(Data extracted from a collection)
┌──
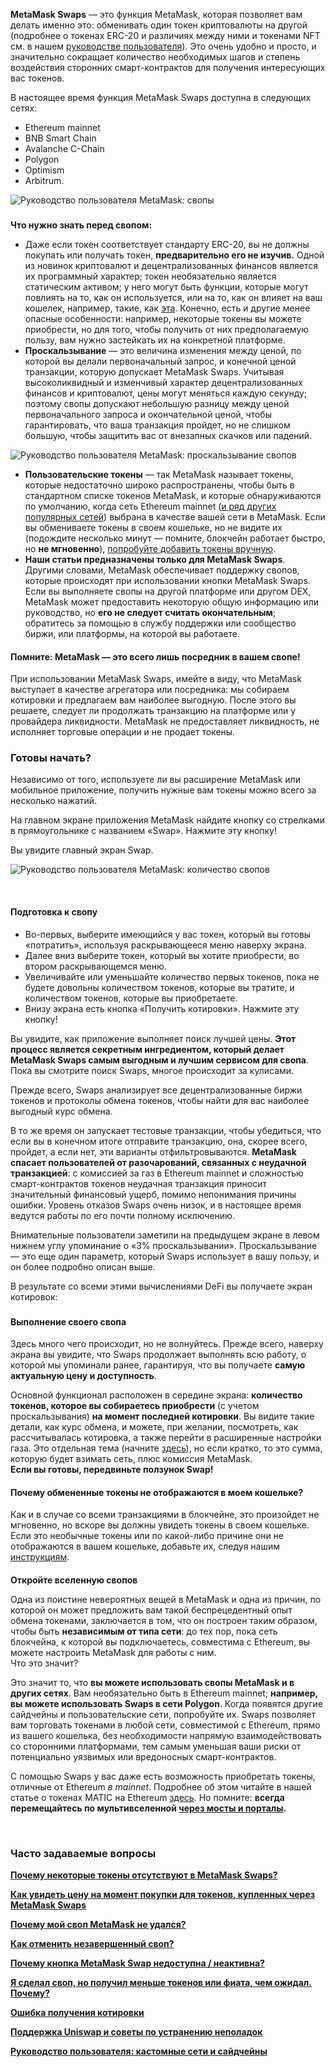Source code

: **MetaMask Swaps** — это функция MetaMask, которая позволяет вам делать именно это: обменивать один токен криптовалюты на другой (подробнее о токенах ERC-20 и различиях между ними и токенами NFT см. в нашем [руководстве пользователя](https://support.metamask.io/hc/en-us/articles/4405497827355-User-guide-Tokens)). Это очень удобно и просто, и значительно сокращает количество необходимых шагов и степень воздействия сторонних смарт-контрактов для получения интересующих вас токенов.


В настоящее время функция MetaMask Swaps доступна в следующих сетях:


* Ethereum mainnet
* BNB Smart Chain
* Avalanche C-Chain
* Polygon
* Optimism
* Arbitrum.


![Руководство пользователя MetaMask: свопы](https://support.metamask.io/hc/article_attachments/10023187570331)


### 
**Что нужно знать перед свопом:**


* Даже если токен соответствует стандарту ERC-20, вы не должны покупать или получать токен, **предварительно его не изучив.** Одной из новинок криптовалют и децентрализованных финансов является их программный характер; токен необязательно является статическим активом; у него могут быть функции, которые могут повлиять на то, как он используется, или на то, как он влияет на ваш кошелек, например, такие, как [эта](https://www.reddit.com/r/CryptoCurrency/comments/owkokz/scam_alert_vera_tokens/). Конечно, есть и другие менее опасные особенности: например, некоторые токены вы можете приобрести, но для того, чтобы получить от них предполагаемую пользу, вам нужно застейкать их на конкретной платформе.
* **Проскальзывание** — это величина изменения между ценой, по которой вы делали первоначальный запрос, и конечной ценой транзакции, которую допускает MetaMask Swaps. Учитывая высоколиквидный и изменчивый характер децентрализованных финансов и криптовалют, цены могут меняться каждую секунду; поэтому свопы допускают небольшую разницу между ценой первоначального запроса и окончательной ценой, чтобы гарантировать, что ваша транзакция пройдет, но не слишком большую, чтобы защитить вас от внезапных скачков или падений.


![Руководство пользователя MetaMask: проскальзывание свопов](https://support.metamask.io/hc/article_attachments/10023248340123)


* **Пользовательские токены** — так MetaMask называет токены, которые недостаточно широко распространены, чтобы быть в стандартном списке токенов MetaMask, и которые обнаруживаются по умолчанию, когда сеть Ethereum mainnet ([и ряд других популярных сетей](https://support.metamask.io/hc/en-us/articles/360015489031)) выбрана в качестве вашей сети в MetaMask. Если вы обмениваете токены в своем кошельке, но не видите их (подождите несколько минут — помните, блокчейн работает быстро, но **не мгновенно**), [попробуйте добавить токены вручную](https://support.metamask.io/hc/en-us/articles/360015489031).
* **Наши статьи предназначены только для MetaMask Swaps**. Другими словами, MetaMask обеспечивает поддержку свопов, которые происходят при использовании кнопки MetaMask Swaps. Если вы выполняете свопы на другой платформе или другом DEX, MetaMask может предоставить некоторую общую информацию или руководство, но **его не следует считать окончательным**; обратитесь за помощью в службу поддержки или сообщество биржи, или платформы, на которой вы работаете.



#### Помните: MetaMask — это всего лишь посредник в вашем свопе!


При использовании MetaMask Swaps, имейте в виду, что MetaMask выступает в качестве агрегатора или посредника: мы собираем котировки и предлагаем вам наиболее выгодную. После этого вы решаете, следует ли продолжать транзакцию на платформе или у провайдера ликвидности. MetaMask не предоставляет ликвидность, не исполняет торговые операции и не продает токены.



### Готовы начать?


Независимо от того, используете ли вы расширение MetaMask или мобильное приложение, получить нужные вам токены можно всего за несколько нажатий. 


На главном экране приложения MetaMask найдите кнопку со стрелками в прямоугольнике с названием «Swap». Нажмите эту кнопку!


Вы увидите главный экран Swap.


![Руководство пользователя MetaMask: количество свопов](https://support.metamask.io/hc/article_attachments/10023293831451)


 


#### **Подготовка к свопу**


* Во-первых, выберите имеющийся у вас токен, который вы готовы «потратить», используя раскрывающееся меню наверху экрана.
* Далее вниз выберите токен, который вы хотите приобрести, во втором раскрывающемся меню.
* Увеличивайте или уменьшайте количество первых токенов, пока не будете довольны количеством токенов, которые вы тратите, и количеством токенов, которые вы приобретаете.
* Внизу экрана есть кнопка «Получить котировки». Нажмите эту кнопку!


Вы увидите, как приложение выполняет поиск лучшей цены. **Этот процесс является секретным ингредиентом, который делает MetaMask Swaps самым выгодным и лучшим сервисом для свопа**. Пока вы смотрите поиск Swaps, многое происходит за кулисами.


Прежде всего, Swaps анализирует все децентрализованные биржи токенов и протоколы обмена токенов, чтобы найти для вас наиболее выгодный курс обмена.


В то же время он запускает тестовые транзакции, чтобы убедиться, что если вы в конечном итоге отправите транзакцию, она, скорее всего, пройдет, а если нет, эти варианты отфильтровываются. **MetaMask спасает пользователей от разочарований, связанных с неудачной транзакцией**: с комиссией за газ в Ethereum mainnet и сложностью смарт-контрактов токенов неудачная транзакция приносит значительный финансовый ущерб, помимо непонимания причины ошибки. Уровень отказов Swaps очень низок, и в настоящее время ведутся работы по его почти полному исключению.


Внимательные пользователи заметили на предыдущем экране в левом нижнем углу упоминание о «3% проскальзывании». Проскальзывание — это еще один параметр, который Swaps использует в вашу пользу, и он более подробно описан выше.


В результате со всеми этими вычислениями DeFi вы получаете экран котировок:


### 


#### **Выполнение своего свопа**


Здесь много чего происходит, но не волнуйтесь. Прежде всего, наверху экрана вы увидите, что Swaps продолжает выполнять всю работу, о которой мы упоминали ранее, гарантируя, что вы получаете **самую актуальную цену и доступность**.


Основной функционал расположен в середине экрана: **количество токенов, которое вы собираетесь приобрести** (с учетом проскальзывания) **на момент последней котировки**. Вы видите такие детали, как курс обмена, и можете, при желании, посмотреть, как рассчитывалась котировка, а также перейти в расширенные настройки газа. Это отдельная тема (начните [здесь](https://support.metamask.io/hc/en-us/articles/4404600179227)), но если кратко, то это сумма, которую будет взимать сеть, плюс комиссия MetaMask.  
**Если вы готовы, передвиньте ползунок Swap!**



#### Почему обмененные токены не отображаются в моем кошельке?


Как и в случае со всеми транзакциями в блокчейне, это произойдет не мгновенно, но вскоре вы должны увидеть токены в своем кошельке. Если это необычные токены или по какой-либо причине они не отображаются в вашем кошельке, добавьте их, следуя нашим [инструкциям](https://support.metamask.io/hc/en-us/articles/360015489031).



#### 
**Откройте вселенную свопов**


Одна из поистине невероятных вещей в MetaMask и одна из причин, по которой он может предложить вам такой беспрецедентный опыт обмена токенами, заключается в том, что он построен таким образом, чтобы быть **независимым от типа сети**: до тех пор, пока сеть блокчейна, к которой вы подключаетесь, совместима с Ethereum, вы можете настроить MetaMask для работы с ним.  
 Что это значит?


Это значит то, что **вы можете использовать свопы MetaMask и в других сетях**. Вам необязательно быть в Ethereum mainnet; **например, вы можете использовать Swaps в сети Polygon**. Когда появятся другие сайдчейны и пользовательские сети, попробуйте их. Swaps позволяет вам торговать токенами в любой сети, совместимой с Ethereum, прямо из вашего кошелька, без необходимости напрямую взаимодействовать со сторонними платформами, тем самым уменьшая ваши риски от потенциально уязвимых или вредоносных смарт-контрактов.


С помощью Swaps у вас даже есть возможность приобретать токены, отличные от Ethereum *в mainnet*. Подробнее об этом читайте в нашей статье о токенах MATIC на Ethereum [здесь](https://support.metamask.io/hc/en-us/articles/4404417979035). Но помните: **всегда перемещайтесь по мультивселенной [через мосты и порталы](https://support.metamask.io/hc/en-us/articles/4404424659995).**


 


### **Часто задаваемые вопросы**


[**Почему некоторые токены отсутствуют в MetaMask Swaps?**](https://support.metamask.io/hc/en-us/articles/360059004712)


[**Как увидеть цену на момент покупки для токенов, купленных через MetaMask Swaps**](https://support.metamask.io/hc/en-us/articles/360058615371)


[**Почему мой своп MetaMask не удался?**](https://support.metamask.io/hc/en-us/articles/360058994872)


[**Как отменить незавершенный своп?**](https://support.metamask.io/hc/en-us/articles/360060419011)


[**Почему кнопка MetaMask Swap недоступна / неактивна?**](https://support.metamask.io/hc/en-us/articles/360059410511)


**[Я сделал своп, но получил меньше токенов или фиата, чем ожидал. Почему?](https://support.metamask.io/hc/en-us/articles/360059421651)**


[**Ошибка получения котировки**](https://support.metamask.io/hc/en-us/articles/360060329612)


[**Поддержка Uniswap и советы по устранению неполадок**](https://support.metamask.io/hc/en-us/articles/360053394291)


**[Руководство пользователя: кастомные сети и сайдчейны](https://support.metamask.io/hc/en-us/articles/4404424659995)**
└──
#### EXERCISE GOAL:
Wherever a line in the data above holds "через", copy that line.

#### SOLVED EXERCISE:
С помощью Swaps у вас даже есть возможность приобретать токены, отличные от Ethereum *в mainnet*. Подробнее об этом читайте в нашей статье о токенах MATIC на Ethereum [здесь](https://support.metamask.io/hc/en-us/articles/4404417979035). Но помните: **всегда перемещайтесь по мультивселенной [через мосты и порталы](https://support.metamask.io/hc/en-us/articles/4404424659995).**
[**Как увидеть цену на момент покупки для токенов, купленных через MetaMask Swaps**](https://support.metamask.io/hc/en-us/articles/360058615371)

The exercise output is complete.